Priyamvada PS, Shankar V, Srinivas BH, Rajesh NG, Parameswaran S. Wilderness Environ. Med. 2016; 27(2): 302-306.

Affiliation

Departments of Nephrology (Drs Priyamvada, Shankar, and Parameswaran) and Pathology (Drs Srinivas and Rajesh), Jawaharlal Institute of Postgraduate Medical Education and Research, Puducherry, India.

Copyright

(Copyright © 2016, Elsevier Publishing)

DOI

10.1016/j.wem.2015.12.009

PMID

26970860

Abstract

OBJECTIVES: To identify the clinical and histopathological characteristics of patients who develop acute interstitial nephritis (AIN) following snake envenomation.

METHODS: A retrospective analysis of patients diagnosed with snake envenomation-induced AIN from October 2013 to November 2014.
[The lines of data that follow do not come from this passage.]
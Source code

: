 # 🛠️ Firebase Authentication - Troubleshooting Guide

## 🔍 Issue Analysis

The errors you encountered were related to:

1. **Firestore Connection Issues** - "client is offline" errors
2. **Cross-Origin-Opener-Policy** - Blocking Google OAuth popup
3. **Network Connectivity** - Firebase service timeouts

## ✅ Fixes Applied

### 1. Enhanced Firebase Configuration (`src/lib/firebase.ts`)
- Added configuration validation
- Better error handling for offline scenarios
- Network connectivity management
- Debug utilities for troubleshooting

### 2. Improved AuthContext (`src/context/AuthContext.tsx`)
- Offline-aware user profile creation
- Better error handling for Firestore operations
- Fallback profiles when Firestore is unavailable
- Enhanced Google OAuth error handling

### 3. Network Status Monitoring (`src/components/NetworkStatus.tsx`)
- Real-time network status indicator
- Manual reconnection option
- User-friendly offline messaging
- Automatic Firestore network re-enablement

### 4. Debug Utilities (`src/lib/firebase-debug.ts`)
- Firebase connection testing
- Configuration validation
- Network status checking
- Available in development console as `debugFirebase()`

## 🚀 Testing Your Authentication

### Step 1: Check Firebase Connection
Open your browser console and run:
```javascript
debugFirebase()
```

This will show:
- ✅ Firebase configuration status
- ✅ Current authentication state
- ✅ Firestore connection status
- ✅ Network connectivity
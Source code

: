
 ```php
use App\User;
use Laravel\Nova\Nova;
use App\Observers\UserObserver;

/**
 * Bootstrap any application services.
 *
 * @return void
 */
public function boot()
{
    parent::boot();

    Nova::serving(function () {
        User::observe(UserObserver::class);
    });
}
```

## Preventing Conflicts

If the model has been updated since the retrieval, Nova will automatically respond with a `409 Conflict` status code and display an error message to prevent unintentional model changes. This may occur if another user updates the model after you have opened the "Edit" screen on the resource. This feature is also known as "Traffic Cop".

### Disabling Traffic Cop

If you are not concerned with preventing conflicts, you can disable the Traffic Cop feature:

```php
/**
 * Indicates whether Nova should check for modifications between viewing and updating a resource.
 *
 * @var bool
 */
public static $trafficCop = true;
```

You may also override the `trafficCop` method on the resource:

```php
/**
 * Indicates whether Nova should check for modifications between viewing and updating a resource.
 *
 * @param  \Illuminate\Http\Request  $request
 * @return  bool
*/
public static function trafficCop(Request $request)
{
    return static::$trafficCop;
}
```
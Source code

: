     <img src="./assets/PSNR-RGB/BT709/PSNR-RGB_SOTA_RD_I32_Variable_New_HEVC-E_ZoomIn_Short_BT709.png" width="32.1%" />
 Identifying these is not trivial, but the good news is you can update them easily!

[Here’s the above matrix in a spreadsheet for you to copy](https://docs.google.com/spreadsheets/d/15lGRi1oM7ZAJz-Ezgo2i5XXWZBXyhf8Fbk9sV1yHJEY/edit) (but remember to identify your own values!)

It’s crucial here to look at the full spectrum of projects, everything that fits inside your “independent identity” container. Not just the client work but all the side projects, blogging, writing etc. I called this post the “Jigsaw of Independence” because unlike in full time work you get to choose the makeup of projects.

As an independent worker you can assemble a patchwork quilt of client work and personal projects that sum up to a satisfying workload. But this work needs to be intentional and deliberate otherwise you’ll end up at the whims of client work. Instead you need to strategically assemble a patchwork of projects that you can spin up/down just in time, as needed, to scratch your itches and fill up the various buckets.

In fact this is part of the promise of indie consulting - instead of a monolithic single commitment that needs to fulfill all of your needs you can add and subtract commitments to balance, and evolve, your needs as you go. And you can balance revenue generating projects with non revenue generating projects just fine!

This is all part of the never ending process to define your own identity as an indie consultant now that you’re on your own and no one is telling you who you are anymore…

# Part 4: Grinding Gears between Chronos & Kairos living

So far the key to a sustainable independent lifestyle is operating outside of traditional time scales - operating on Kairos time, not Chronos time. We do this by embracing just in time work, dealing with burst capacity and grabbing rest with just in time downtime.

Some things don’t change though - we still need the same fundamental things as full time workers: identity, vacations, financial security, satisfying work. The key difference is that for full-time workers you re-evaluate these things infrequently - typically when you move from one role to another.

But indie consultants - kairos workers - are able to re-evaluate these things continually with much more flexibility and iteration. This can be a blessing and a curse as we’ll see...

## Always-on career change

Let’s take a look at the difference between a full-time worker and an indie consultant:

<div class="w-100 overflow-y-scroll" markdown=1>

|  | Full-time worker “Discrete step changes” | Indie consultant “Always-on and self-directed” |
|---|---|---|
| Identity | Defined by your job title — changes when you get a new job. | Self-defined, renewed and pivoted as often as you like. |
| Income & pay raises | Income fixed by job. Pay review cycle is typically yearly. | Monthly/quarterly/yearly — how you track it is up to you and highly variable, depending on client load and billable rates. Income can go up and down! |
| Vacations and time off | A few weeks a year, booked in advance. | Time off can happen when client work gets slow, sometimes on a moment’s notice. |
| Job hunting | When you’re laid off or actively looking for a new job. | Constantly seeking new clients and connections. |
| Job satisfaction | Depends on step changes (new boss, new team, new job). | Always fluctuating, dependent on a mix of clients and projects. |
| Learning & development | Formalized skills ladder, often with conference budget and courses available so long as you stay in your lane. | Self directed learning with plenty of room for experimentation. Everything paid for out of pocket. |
RESULTS: After snake envenomation, 88 patients developed acute kidney injury (AKI). Biopsies were performed on 7 patients due to nonrecovery of kidney function. Among these, 5 patients had AIN. Thus, AIN accounted for 5.7% of snakebite-related acute kidney injury. All patients had severe envenomation at presentation and had prolonged renal failure. Kidney biopsy found a mixed infiltrate composed of predominantly lymphocytes, with variable proportions of other cells including eosinophils neutrophils and plasma cells. The response rate to corticosteroids was 80%.

CONCLUSIONS: AIN after snake bite is not uncommon. AIN needs to be considered in patients with persistent renal failure after snake envenomation. Identifying this complication is of utmost importance because of the potentially reversible nature.